▶ Your goal
Only the lines from the one with "May 16, 1989" to the end of the data below should be returned, each exactly as it stands.

Recorded information Block Start

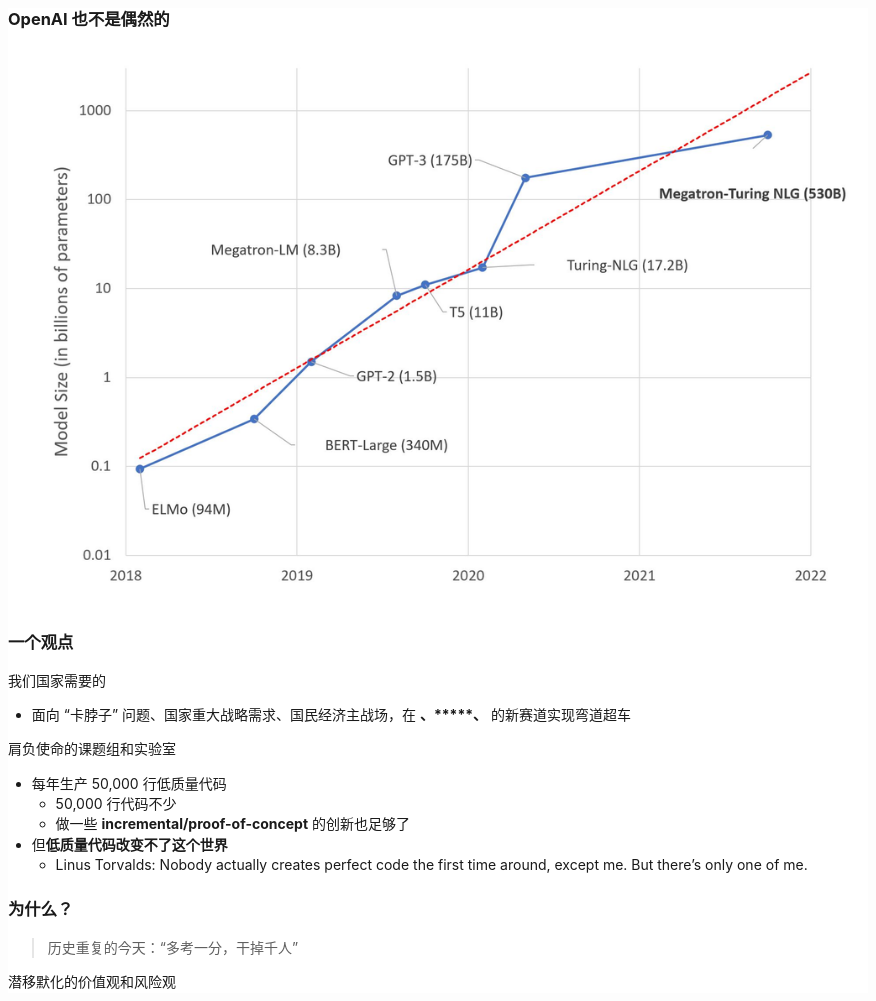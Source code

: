 ### OpenAI 也不是偶然的

![img](pics/model-size.jpg)

### 一个观点

我们国家需要的

- 面向 “卡脖子” 问题、国家重大战略需求、国民经济主战场，在 ****、*****、**** 的新赛道实现弯道超车

肩负使命的课题组和实验室

- 每年生产 50,000 行低质量代码
  - 50,000 行代码不少
  - 做一些 **incremental/proof-of-concept** 的创新也足够了
- 但**低质量代码改变不了这个世界**
  - Linus Torvalds: Nobody actually creates perfect code the first time around, except me. But there’s only one of me.

### 为什么？

> 历史重复的今天：“多考一分，干掉千人”

潜移默化的价值观和风险观
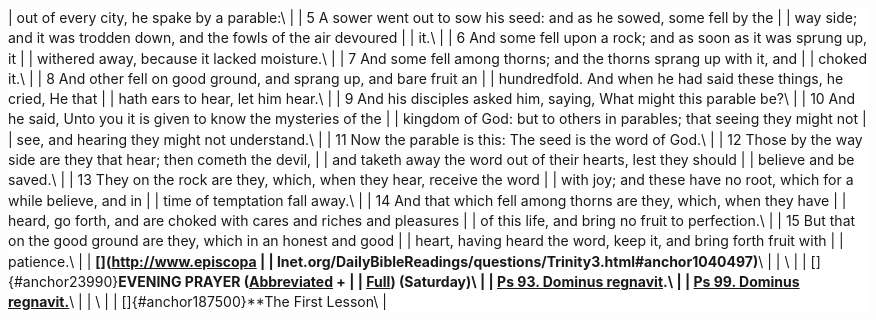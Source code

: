 | out of every city, he spake by a parable:\                            |
| 5 A sower went out to sow his seed: and as he sowed, some fell by the |
| way side; and it was trodden down, and the fowls of the air devoured  |
| it.\                                                                  |
| 6 And some fell upon a rock; and as soon as it was sprung up, it      |
| withered away, because it lacked moisture.\                           |
| 7 And some fell among thorns; and the thorns sprang up with it, and   |
| choked it.\                                                           |
| 8 And other fell on good ground, and sprang up, and bare fruit an     |
| hundredfold. And when he had said these things, he cried, He that     |
| hath ears to hear, let him hear.\                                     |
| 9 And his disciples asked him, saying, What might this parable be?\   |
| 10 And he said, Unto you it is given to know the mysteries of the     |
| kingdom of God: but to others in parables; that seeing they might not |
| see, and hearing they might not understand.\                          |
| 11 Now the parable is this: The seed is the word of God.\             |
| 12 Those by the way side are they that hear; then cometh the devil,   |
| and taketh away the word out of their hearts, lest they should        |
| believe and be saved.\                                                |
| 13 They on the rock are they, which, when they hear, receive the word |
| with joy; and these have no root, which for a while believe, and in   |
| time of temptation fall away.\                                        |
| 14 And that which fell among thorns are they, which, when they have   |
| heard, go forth, and are choked with cares and riches and pleasures   |
| of this life, and bring no fruit to perfection.\                      |
| 15 But that on the good ground are they, which in an honest and good  |
| heart, having heard the word, keep it, and bring forth fruit with     |
| patience.\                                                            |
| **[](http://www.episcopa                                              |
| lnet.org/DailyBibleReadings/questions/Trinity3.html#anchor1040497)**\ |
| \                                                                     |
| []{#anchor23990}**EVENING PRAYER ([Abbreviated](../dO_EP.html) +      |
| [Full](../dailyofficeEP.html)) (Saturday)\                            |
| [Ps 93. Dominus regnavit](../Psalter/Ps93.html).\                     |
| [Ps 99. Dominus regnavit.](../Psalter/Ps99.html)**\                   |
| \                                                                     |
| []{#anchor187500}**The First Lesson\                                  |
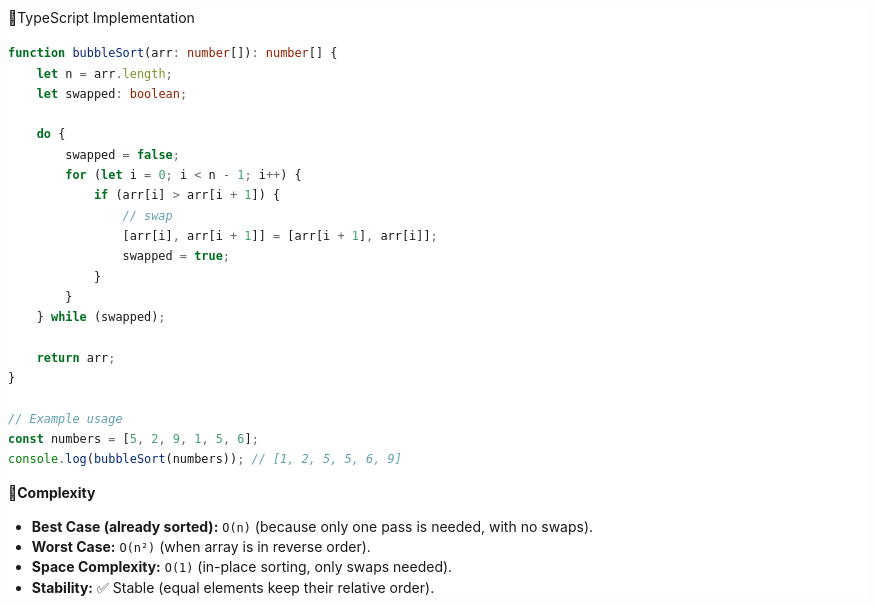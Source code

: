 
🔹TypeScript Implementation

```ts
function bubbleSort(arr: number[]): number[] {
    let n = arr.length;
    let swapped: boolean;

    do {
        swapped = false;
        for (let i = 0; i < n - 1; i++) {
            if (arr[i] > arr[i + 1]) {
                // swap
                [arr[i], arr[i + 1]] = [arr[i + 1], arr[i]];
                swapped = true;
            }
        }
    } while (swapped);

    return arr;
}

// Example usage
const numbers = [5, 2, 9, 1, 5, 6];
console.log(bubbleSort(numbers)); // [1, 2, 5, 5, 6, 9]
```


🔹**Complexity**

* **Best Case (already sorted):** `O(n)` (because only one pass is needed, with no swaps).
* **Worst Case:** `O(n²)` (when array is in reverse order).
* **Space Complexity:** `O(1)` (in-place sorting, only swaps needed).
* **Stability:** ✅ Stable (equal elements keep their relative order).
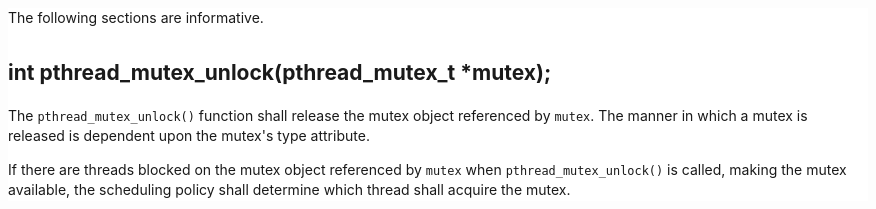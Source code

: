 The following sections are informative.

## int pthread_mutex_unlock(pthread_mutex_t *mutex);

The `pthread_mutex_unlock()` function shall release the mutex object referenced by `mutex`. The manner in which a mutex is released is dependent upon the mutex's type attribute. 

If there are threads blocked on the mutex object referenced by `mutex` when `pthread_mutex_unlock()` is called, making the mutex available, the scheduling policy shall determine which thread shall acquire the mutex.
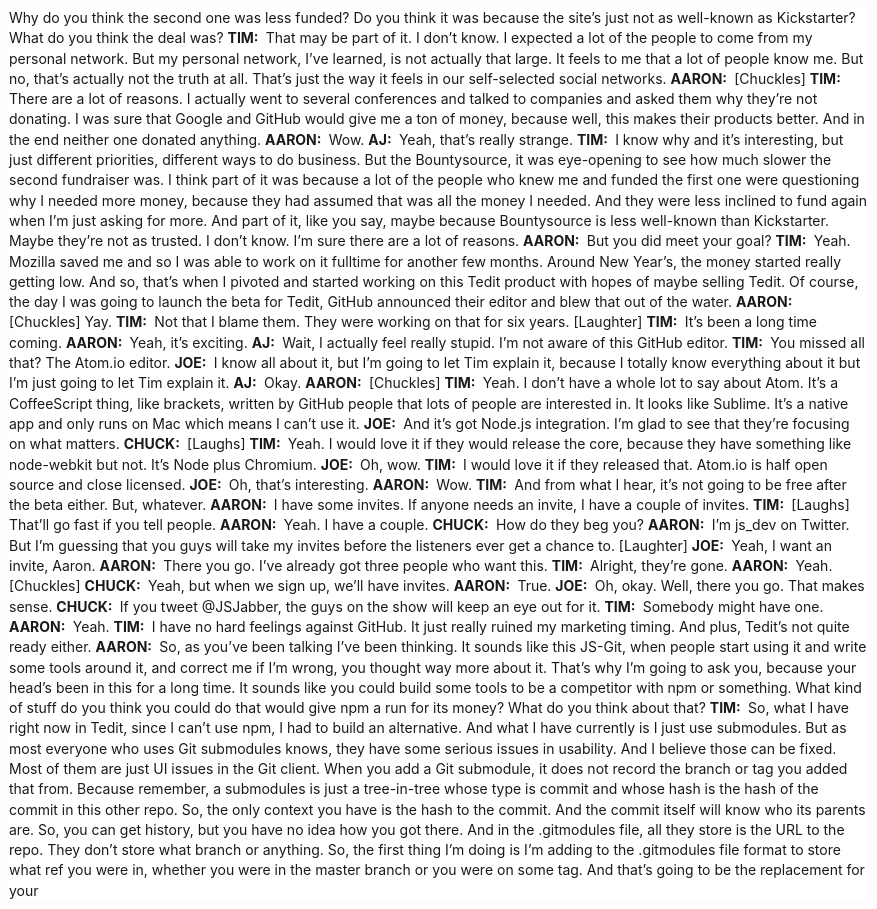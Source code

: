 Why do you think the second one was less funded? Do you think it was because the site’s just not as well-known as Kickstarter? What do you think the deal was? **TIM:&nbsp;** That may be part of it. I don’t know. I expected a lot of the people to come from my personal network. But my personal network, I’ve learned, is not actually that large. It feels to me that a lot of people know me. But no, that’s actually not the truth at all. That’s just the way it feels in our self-selected social networks. **AARON:&nbsp;** [Chuckles] **TIM:&nbsp;** There are a lot of reasons. I actually went to several conferences and talked to companies and asked them why they’re not donating. I was sure that Google and GitHub would give me a ton of money, because well, this makes their products better. And in the end neither one donated anything. **AARON:&nbsp;** Wow. **AJ:&nbsp;** Yeah, that’s really strange. **TIM:&nbsp;** I know why and it’s interesting, but just different priorities, different ways to do business. But the Bountysource, it was eye-opening to see how much slower the second fundraiser was. I think part of it was because a lot of the people who knew me and funded the first one were questioning why I needed more money, because they had assumed that was all the money I needed. And they were less inclined to fund again when I’m just asking for more. And part of it, like you say, maybe because Bountysource is less well-known than Kickstarter. Maybe they’re not as trusted. I don’t know. I’m sure there are a lot of reasons. **AARON:&nbsp;** But you did meet your goal? **TIM:&nbsp;** Yeah. Mozilla saved me and so I was able to work on it fulltime for another few months. Around New Year’s, the money started really getting low. And so, that’s when I pivoted and started working on this Tedit product with hopes of maybe selling Tedit. Of course, the day I was going to launch the beta for Tedit, GitHub announced their editor and blew that out of the water. **AARON:&nbsp;** [Chuckles] Yay. **TIM:&nbsp;** Not that I blame them. They were working on that for six years. [Laughter] **TIM:&nbsp;** It’s been a long time coming. **AARON:&nbsp;** Yeah, it’s exciting. **AJ:&nbsp;** Wait, I actually feel really stupid. I’m not aware of this GitHub editor. **TIM:&nbsp;** You missed all that? The Atom.io editor. **JOE:&nbsp;** I know all about it, but I’m going to let Tim explain it, because I totally know everything about it but I’m just going to let Tim explain it. **AJ:&nbsp;** Okay. **AARON:&nbsp;** [Chuckles] **TIM:&nbsp;** Yeah. I don’t have a whole lot to say about Atom. It’s a CoffeeScript thing, like brackets, written by GitHub people that lots of people are interested in. It looks like Sublime. It’s a native app and only runs on Mac which means I can’t use it. **JOE:&nbsp;** And it’s got Node.js integration. I’m glad to see that they’re focusing on what matters. **CHUCK:&nbsp;** [Laughs] **TIM:&nbsp;** Yeah. I would love it if they would release the core, because they have something like node-webkit but not. It’s Node plus Chromium. **JOE:&nbsp;** Oh, wow. **TIM:&nbsp;** I would love it if they released that. Atom.io is half open source and close licensed. **JOE:&nbsp;** Oh, that’s interesting. **AARON:&nbsp;** Wow. **TIM:&nbsp;** And from what I hear, it’s not going to be free after the beta either. But, whatever. **AARON:&nbsp;** I have some invites. If anyone needs an invite, I have a couple of invites. **TIM:&nbsp;** [Laughs] That’ll go fast if you tell people. **AARON:&nbsp;** Yeah. I have a couple. **CHUCK:&nbsp;** How do they beg you? **AARON:&nbsp;** I’m js_dev on Twitter. But I’m guessing that you guys will take my invites before the listeners ever get a chance to. [Laughter] **JOE:&nbsp;** Yeah, I want an invite, Aaron. **AARON:&nbsp;** There you go. I’ve already got three people who want this. **TIM:&nbsp;** Alright, they’re gone. **AARON:&nbsp;** Yeah. [Chuckles] **CHUCK:&nbsp;** Yeah, but when we sign up, we’ll have invites. **AARON:&nbsp;** True. **JOE:&nbsp;** Oh, okay. Well, there you go. That makes sense. **CHUCK:&nbsp;** If you tweet @JSJabber, the guys on the show will keep an eye out for it. **TIM:&nbsp;** Somebody might have one. **AARON:&nbsp;** Yeah. **TIM:&nbsp;** I have no hard feelings against GitHub. It just really ruined my marketing timing. And plus, Tedit’s not quite ready either. **AARON:&nbsp;** So, as you’ve been talking I’ve been thinking. It sounds like this JS-Git, when people start using it and write some tools around it, and correct me if I’m wrong, you thought way more about it. That’s why I’m going to ask you, because your head’s been in this for a long time. It sounds like you could build some tools to be a competitor with npm or something. What kind of stuff do you think you could do that would give npm a run for its money? What do you think about that? **TIM:&nbsp;** So, what I have right now in Tedit, since I can’t use npm, I had to build an alternative. And what I have currently is I just use submodules. But as most everyone who uses Git submodules knows, they have some serious issues in usability. And I believe those can be fixed. Most of them are just UI issues in the Git client. When you add a Git submodule, it does not record the branch or tag you added that from. Because remember, a submodules is just a tree-in-tree whose type is commit and whose hash is the hash of the commit in this other repo. So, the only context you have is the hash to the commit. And the commit itself will know who its parents are. So, you can get history, but you have no idea how you got there. And in the .gitmodules file, all they store is the URL to the repo. They don’t store what branch or anything. So, the first thing I’m doing is I’m adding to the .gitmodules file format to store what ref you were in, whether you were in the master branch or you were on some tag. And that’s going to be the replacement for your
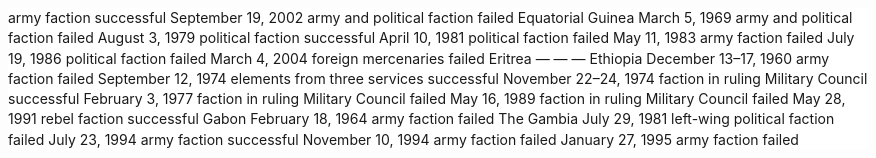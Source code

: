 army faction
successful
   September 19, 2002
army and political faction
failed
Equatorial Guinea
   March 5, 1969
army and political faction
failed
   August 3, 1979
political faction
successful
   April 10, 1981
political faction
failed
   May 11, 1983
army faction
failed
   July 19, 1986
political faction
failed
   March 4, 2004
foreign mercenaries
failed
Eritrea
   —
—
—
Ethiopia
   December 13–17, 1960
army faction
failed
   September 12, 1974
elements from three services
successful
   November 22–24, 1974
faction in ruling Military Council
successful
   February 3, 1977
faction in ruling Military Council
failed
   May 16, 1989
faction in ruling Military Council
failed
   May 28, 1991
rebel faction
successful
Gabon
   February 18, 1964
army faction
failed
The Gambia
   July 29, 1981
left-wing political faction
failed
   July 23, 1994
army faction
successful
   November 10, 1994
army faction
failed
   January 27, 1995
army faction
failed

Recorded information Block End

▶ Answer to this task
   May 16, 1989
faction in ruling Military Council
failed
   May 28, 1991
rebel faction
successful
Gabon
   February 18, 1964
army faction
failed
The Gambia
   July 29, 1981
left-wing political faction
failed
   July 23, 1994
army faction
successful
   November 10, 1994
army faction
failed
   January 27, 1995
army faction
failed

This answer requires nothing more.